In consultation with experts, the camp created a “bubble,” he said, requiring a 10- to 14-day quarantine for all incoming campers and a PCR test — considered the most reliable for detecting a coronavirus infection — within 72 hours of their arrival.

On arrival, campers receive a rapid test, which is repeated on their third and sixth day in camp, and administered to “anyone who coughs a certain way,” Vared said.

There are no field trips or family visits and none of the adult staff, numbering about 125, can leave during the season, which runs through mid-August. Everyone wears a mask, except during meals, and there are one or two physicians and several nurses on the premises at all times.

“It’s a nice escape from the stress back home,” said Lily Matalon, 16, an incoming junior at Montgomery High School in her eighth year at Camp Newman.
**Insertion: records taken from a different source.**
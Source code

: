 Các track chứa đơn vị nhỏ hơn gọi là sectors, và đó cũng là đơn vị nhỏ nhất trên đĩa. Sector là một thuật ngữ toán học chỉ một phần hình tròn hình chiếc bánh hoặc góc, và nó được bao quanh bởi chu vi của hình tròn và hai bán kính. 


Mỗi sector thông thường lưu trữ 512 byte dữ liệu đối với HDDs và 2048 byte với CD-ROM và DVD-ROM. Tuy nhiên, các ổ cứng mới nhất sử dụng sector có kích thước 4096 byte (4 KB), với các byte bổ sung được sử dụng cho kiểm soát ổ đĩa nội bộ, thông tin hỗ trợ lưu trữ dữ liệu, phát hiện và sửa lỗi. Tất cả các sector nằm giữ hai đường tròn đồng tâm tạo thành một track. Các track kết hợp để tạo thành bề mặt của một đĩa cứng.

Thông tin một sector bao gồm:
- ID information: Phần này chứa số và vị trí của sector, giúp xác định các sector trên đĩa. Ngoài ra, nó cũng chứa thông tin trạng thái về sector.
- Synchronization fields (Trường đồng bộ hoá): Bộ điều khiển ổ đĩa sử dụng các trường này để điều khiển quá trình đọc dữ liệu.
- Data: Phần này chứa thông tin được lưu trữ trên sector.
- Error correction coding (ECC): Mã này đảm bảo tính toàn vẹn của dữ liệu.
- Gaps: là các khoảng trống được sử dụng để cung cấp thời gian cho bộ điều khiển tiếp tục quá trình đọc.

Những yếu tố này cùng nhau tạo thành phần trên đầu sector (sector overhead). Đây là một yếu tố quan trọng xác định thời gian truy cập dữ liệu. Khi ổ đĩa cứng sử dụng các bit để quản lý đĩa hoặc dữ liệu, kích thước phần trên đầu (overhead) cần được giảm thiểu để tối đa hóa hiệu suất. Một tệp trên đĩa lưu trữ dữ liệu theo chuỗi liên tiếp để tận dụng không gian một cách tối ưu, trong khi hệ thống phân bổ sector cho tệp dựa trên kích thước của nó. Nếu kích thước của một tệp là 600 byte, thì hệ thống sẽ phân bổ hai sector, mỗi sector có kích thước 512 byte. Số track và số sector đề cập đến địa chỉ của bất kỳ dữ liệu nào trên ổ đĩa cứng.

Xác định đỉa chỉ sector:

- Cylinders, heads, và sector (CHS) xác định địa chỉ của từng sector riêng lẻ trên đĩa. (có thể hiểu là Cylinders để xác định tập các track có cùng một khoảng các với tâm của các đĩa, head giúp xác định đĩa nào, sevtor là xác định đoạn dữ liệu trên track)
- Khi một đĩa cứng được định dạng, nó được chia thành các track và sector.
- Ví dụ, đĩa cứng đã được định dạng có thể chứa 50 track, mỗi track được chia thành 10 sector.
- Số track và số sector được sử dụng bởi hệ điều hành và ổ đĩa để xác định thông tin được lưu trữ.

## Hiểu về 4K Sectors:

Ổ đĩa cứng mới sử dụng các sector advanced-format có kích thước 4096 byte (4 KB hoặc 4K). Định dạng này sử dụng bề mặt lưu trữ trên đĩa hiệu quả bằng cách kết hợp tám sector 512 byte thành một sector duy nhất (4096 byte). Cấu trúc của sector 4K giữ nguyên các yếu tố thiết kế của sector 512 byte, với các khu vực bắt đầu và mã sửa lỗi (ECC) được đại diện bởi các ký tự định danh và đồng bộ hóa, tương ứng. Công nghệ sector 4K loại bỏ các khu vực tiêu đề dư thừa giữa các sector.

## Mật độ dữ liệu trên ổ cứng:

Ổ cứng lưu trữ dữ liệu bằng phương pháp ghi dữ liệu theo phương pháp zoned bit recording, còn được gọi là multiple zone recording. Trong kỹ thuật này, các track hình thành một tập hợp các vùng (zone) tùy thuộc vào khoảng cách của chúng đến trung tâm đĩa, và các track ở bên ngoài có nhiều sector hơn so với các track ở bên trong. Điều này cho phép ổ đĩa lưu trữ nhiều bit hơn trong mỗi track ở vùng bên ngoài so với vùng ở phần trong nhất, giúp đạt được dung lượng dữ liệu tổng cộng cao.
“I know camp will be a place where I can hang out with my friends,” she said, calling it a relief after the isolation imposed by the pandemic.

“There’s always something happening,” Matalon said, admitting that sometimes over a summer at home “there’s TV and not much else.”

Attractions at Camp Newman include a waterslide, archery, soccer, basketball, martial arts, art, a 50-foot climbing structure called Adventure Mountain and Frisbee tossing so intense that some camp graduates have gone on to play ultimate Frisbee as professionals.

Camp Newman’s rebuilding has been as meticulous as the COVID protocols, with every step guided by a 100-page report by Joe McBride, a UC Berkeley professor emeritus in environmental design.

The results so far include a two-story, 6,600-square-foot Community Center and a dining hall that can seat 500 people inside and 200 outside, both with cement siding, metal roofs and outdoor and indoor sprinklers.

State grants totaling $10 million and about $30 million in insurance payments have paid for the work to date, which has included about $1 million in wildfire fuel reduction, now an ongoing operation, Vared said.

The total rebuilding cost will be about $100 million, and it is proceeding as fundraising provides the additional $60 million.

Camp Newman is more than fun and games, with religious education themed this summer on “Holy Spaces” and considering “what makes camp so special,” said Morgan Folger, the education director.

There’s a campwide one- to two-hour session every morning, along with Shabbat services Friday night and Saturday morning.

“We’re allowing campers to connect with Judaism in their own different ways,” said Folger, a former camper who is youth coordinator at Santa Rosa’s Congregation Shomrei Torah the rest of the year.

In a social justice and advocacy program, ninth and 10th-grade campers conducted a Zoom lobbying session with Assemblywoman Rebecca Bauer-Kahan, and Orinda Democrat and Camp Newman alumna.

The state lawmaker assured campers she supported a measure called the “Time Done” bill that would seal the criminal records of people who have served their sentences, eliminating a potential barrier to employment, housing and education, Folger said.

Vared, whose childhood and adult life have revolved around Camp Newman, called the reopening “pure magic.”

The arch over the camp entrance, on the side seen by those departing, says “May you be blessed as you go on your way.”

Ongoing wildfires and the pandemic have made for “a lot of tough moments since 2017,” Vared said. “Being back it just feels a little more whole. It’s a reminder of what the world can be.”